Although it is not widely cultivated, Alloxylon flammeum has proven to be by far the most hardy and adaptable (as well as the showiest) member of the genus Alloxylon, and has been grown successfully in as cool a climate as Victoria. It does best in a well-drained soil rich in organic material but low in phosphorus with some shelter when young. Applying mulch to the soil around the plant and extra water in dry spells is beneficial. Fertilisers high in phosphorus content can damage the plant, though fertilisers specifically for Australian native plants can be used. Yellowing of new leaves may indicate chlorosis from iron deficiency and can be remedied with iron chelate or iron sulphate. Its flowers attract birds to gardens. A large tree grows in the Royal Botanic Gardens in Sydney. It is thought that there are more plants in cultivation than there are in the wild.
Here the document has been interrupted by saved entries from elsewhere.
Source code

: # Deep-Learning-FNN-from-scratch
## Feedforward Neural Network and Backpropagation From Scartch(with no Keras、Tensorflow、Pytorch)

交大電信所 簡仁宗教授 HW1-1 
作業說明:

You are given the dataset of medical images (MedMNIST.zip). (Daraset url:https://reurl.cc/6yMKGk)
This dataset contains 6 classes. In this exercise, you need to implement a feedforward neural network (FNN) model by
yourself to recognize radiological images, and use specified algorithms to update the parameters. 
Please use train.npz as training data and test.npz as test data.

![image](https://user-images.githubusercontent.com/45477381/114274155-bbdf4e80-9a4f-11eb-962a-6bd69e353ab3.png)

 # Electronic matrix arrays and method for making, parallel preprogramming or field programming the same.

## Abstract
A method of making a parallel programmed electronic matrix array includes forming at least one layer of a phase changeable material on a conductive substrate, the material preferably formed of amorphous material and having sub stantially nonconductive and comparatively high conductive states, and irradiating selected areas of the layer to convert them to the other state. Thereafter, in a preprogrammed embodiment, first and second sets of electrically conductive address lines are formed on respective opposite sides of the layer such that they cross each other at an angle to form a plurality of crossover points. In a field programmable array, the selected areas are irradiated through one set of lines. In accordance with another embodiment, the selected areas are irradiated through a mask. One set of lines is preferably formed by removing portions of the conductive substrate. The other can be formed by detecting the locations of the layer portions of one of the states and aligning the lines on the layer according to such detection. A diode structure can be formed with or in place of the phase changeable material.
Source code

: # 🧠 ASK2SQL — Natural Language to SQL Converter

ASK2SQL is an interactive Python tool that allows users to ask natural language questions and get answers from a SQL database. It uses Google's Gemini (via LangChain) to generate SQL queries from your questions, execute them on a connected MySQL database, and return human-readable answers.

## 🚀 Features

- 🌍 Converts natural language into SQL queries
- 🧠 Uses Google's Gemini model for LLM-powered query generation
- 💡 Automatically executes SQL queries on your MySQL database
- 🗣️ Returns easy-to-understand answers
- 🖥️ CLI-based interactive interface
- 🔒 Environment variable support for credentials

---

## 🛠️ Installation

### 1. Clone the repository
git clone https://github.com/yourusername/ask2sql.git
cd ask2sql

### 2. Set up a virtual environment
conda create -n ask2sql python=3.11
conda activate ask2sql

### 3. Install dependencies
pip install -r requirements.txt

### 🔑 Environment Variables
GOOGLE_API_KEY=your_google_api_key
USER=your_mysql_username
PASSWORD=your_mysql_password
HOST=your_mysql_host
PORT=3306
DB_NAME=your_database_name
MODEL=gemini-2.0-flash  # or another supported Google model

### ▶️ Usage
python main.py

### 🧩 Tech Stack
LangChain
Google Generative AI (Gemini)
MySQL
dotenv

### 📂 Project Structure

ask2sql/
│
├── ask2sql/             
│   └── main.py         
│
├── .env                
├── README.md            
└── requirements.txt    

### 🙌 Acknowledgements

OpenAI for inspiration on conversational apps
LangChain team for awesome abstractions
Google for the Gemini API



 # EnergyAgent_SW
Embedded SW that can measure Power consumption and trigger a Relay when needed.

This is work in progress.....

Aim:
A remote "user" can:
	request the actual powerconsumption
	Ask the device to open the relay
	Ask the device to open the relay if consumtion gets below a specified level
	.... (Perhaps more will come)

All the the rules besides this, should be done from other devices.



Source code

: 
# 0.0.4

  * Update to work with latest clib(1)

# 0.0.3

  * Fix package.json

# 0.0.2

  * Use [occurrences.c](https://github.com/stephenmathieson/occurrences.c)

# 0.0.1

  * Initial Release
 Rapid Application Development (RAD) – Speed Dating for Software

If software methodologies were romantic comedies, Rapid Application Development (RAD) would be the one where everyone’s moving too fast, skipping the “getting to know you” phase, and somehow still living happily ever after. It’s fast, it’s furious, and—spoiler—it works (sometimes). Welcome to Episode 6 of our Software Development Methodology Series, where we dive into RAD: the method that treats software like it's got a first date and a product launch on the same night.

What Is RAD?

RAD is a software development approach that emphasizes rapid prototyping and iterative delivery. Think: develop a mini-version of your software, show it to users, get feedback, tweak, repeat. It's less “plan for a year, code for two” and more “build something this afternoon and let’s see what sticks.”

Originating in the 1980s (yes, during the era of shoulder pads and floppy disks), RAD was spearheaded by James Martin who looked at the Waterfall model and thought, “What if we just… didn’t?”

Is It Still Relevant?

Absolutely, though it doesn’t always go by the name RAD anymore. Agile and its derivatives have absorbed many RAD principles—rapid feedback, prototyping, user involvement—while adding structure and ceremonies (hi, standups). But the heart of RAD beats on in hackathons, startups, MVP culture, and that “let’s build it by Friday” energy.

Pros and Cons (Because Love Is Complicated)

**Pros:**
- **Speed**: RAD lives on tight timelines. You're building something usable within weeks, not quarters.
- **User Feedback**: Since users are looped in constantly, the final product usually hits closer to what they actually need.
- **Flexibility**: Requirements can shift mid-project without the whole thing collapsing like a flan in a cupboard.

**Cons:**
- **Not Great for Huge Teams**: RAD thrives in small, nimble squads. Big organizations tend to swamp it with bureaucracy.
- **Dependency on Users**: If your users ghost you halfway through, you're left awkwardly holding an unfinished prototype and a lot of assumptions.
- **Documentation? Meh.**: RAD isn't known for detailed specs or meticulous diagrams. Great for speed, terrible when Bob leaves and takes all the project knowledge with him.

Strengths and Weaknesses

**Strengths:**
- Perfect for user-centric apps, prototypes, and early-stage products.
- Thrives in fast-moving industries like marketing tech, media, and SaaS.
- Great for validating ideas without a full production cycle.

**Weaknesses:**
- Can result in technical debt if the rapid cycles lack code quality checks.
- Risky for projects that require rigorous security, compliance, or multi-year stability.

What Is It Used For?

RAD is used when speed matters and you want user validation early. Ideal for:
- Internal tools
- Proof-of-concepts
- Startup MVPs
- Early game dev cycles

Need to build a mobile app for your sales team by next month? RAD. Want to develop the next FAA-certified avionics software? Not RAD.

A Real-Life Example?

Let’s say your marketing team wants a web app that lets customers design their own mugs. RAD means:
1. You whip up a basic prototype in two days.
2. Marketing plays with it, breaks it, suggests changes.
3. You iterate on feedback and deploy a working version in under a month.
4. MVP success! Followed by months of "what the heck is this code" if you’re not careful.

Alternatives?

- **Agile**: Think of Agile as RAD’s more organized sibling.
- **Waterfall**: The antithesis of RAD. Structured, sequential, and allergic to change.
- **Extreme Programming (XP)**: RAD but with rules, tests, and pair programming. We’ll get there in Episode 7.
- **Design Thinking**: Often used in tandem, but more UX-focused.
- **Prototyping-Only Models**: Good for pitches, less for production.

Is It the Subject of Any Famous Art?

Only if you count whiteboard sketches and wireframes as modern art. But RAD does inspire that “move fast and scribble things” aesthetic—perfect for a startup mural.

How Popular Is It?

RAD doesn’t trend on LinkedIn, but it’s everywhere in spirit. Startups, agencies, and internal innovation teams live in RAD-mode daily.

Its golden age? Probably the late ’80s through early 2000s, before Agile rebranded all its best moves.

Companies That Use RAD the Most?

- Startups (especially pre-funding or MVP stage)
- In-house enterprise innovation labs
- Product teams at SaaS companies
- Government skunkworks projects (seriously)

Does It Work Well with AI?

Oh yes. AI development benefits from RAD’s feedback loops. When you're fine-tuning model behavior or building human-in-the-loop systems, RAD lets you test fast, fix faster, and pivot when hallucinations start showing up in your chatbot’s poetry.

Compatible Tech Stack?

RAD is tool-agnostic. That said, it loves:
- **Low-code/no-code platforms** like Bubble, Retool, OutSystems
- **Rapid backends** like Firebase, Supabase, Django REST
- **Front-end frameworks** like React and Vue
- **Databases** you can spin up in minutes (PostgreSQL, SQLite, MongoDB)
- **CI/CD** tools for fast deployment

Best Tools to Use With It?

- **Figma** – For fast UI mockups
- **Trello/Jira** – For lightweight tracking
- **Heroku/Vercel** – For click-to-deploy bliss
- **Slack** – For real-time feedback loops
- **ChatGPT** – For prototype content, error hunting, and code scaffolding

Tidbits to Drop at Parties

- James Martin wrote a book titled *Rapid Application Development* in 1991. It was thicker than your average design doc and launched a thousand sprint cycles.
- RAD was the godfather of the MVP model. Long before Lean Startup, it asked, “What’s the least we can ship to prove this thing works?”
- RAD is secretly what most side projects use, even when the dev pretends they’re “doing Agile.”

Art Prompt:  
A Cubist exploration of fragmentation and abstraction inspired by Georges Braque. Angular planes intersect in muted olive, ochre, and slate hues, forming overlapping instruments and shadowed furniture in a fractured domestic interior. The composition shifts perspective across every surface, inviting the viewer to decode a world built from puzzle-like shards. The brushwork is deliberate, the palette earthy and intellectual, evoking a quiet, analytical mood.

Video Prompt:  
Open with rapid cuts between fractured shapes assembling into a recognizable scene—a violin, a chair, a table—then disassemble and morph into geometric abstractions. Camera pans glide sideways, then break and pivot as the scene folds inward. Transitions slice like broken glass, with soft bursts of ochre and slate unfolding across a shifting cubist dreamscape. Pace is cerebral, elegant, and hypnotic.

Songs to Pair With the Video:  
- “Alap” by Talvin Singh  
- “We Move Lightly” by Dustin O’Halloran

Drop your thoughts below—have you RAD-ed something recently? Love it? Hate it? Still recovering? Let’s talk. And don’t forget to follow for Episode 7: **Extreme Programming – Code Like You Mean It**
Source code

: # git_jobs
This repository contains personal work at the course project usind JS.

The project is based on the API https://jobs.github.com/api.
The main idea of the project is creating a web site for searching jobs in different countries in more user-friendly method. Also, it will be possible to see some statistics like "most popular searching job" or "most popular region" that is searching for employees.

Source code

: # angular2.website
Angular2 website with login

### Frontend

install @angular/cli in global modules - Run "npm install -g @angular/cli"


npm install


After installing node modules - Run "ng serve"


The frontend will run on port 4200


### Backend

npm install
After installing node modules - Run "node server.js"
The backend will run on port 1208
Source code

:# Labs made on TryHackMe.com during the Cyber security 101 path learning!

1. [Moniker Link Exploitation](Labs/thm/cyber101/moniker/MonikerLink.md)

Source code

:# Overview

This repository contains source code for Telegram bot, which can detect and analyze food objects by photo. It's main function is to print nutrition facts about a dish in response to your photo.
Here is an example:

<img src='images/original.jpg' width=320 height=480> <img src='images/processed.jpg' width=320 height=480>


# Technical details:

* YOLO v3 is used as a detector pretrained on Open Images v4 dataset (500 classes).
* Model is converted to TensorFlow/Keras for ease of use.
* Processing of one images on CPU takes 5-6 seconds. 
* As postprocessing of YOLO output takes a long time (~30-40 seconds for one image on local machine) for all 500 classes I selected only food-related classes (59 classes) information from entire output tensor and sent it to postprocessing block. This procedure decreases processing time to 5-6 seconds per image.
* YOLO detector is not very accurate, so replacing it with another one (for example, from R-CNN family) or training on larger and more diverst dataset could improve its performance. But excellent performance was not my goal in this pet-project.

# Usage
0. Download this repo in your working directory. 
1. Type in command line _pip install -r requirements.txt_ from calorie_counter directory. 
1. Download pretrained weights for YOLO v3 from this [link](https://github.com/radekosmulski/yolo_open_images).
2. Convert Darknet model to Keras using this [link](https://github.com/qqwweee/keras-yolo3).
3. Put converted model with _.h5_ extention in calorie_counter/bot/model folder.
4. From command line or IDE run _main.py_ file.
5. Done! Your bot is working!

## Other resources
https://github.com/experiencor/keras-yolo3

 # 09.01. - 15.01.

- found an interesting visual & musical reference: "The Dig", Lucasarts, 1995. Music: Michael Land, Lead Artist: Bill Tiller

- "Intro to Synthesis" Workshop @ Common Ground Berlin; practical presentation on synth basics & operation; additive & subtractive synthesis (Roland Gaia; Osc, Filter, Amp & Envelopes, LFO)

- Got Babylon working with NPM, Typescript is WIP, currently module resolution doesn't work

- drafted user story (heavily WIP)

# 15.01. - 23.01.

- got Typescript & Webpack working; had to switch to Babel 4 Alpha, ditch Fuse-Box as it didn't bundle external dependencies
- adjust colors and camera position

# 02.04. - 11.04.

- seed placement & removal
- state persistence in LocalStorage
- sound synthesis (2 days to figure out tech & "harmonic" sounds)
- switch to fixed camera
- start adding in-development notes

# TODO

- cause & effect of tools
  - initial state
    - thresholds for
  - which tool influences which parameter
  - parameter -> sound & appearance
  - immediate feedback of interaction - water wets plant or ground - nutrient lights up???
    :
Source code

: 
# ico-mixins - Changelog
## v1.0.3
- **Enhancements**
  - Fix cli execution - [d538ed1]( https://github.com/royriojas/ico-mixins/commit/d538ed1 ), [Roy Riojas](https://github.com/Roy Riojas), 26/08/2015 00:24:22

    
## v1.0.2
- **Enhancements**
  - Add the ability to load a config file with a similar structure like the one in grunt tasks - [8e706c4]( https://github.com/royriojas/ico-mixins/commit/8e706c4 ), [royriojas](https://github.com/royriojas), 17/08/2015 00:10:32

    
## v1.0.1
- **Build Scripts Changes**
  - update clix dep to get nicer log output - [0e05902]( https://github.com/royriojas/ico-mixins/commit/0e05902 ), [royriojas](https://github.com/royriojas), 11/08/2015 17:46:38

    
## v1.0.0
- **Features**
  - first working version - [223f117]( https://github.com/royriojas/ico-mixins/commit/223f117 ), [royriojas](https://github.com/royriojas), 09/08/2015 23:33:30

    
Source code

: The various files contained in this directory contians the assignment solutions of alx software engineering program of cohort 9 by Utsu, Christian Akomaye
Propagation is generally by seed although semi-hardened cuttings have also been successful. Cuttings can be slow to strike, and the resulting plants may have weak root systems early on and need to be supported with stakes. Semi-hardened cuttings have been most successful in experiments applying the rooting hormone indole-3-butyric acid at 8000 milligrams per litre concentration, intermittent misting, and a warmer root temperature of 24 °C. Plants grown from seed may take seven or eight years to flower, with flowering occurring soon after the foliage changes from juvenile to adult leaves. An alternative method used has been to graft mature scions onto young stock to combine a strong root system with material capable of flowering quickly. The species has also been considered as a rootstock for the considerably harder to grow A. pinnatum. Alloxylon flammeum has potential as a cut flower crop. Its soft silky timber resembles that of oak and is highly regarded.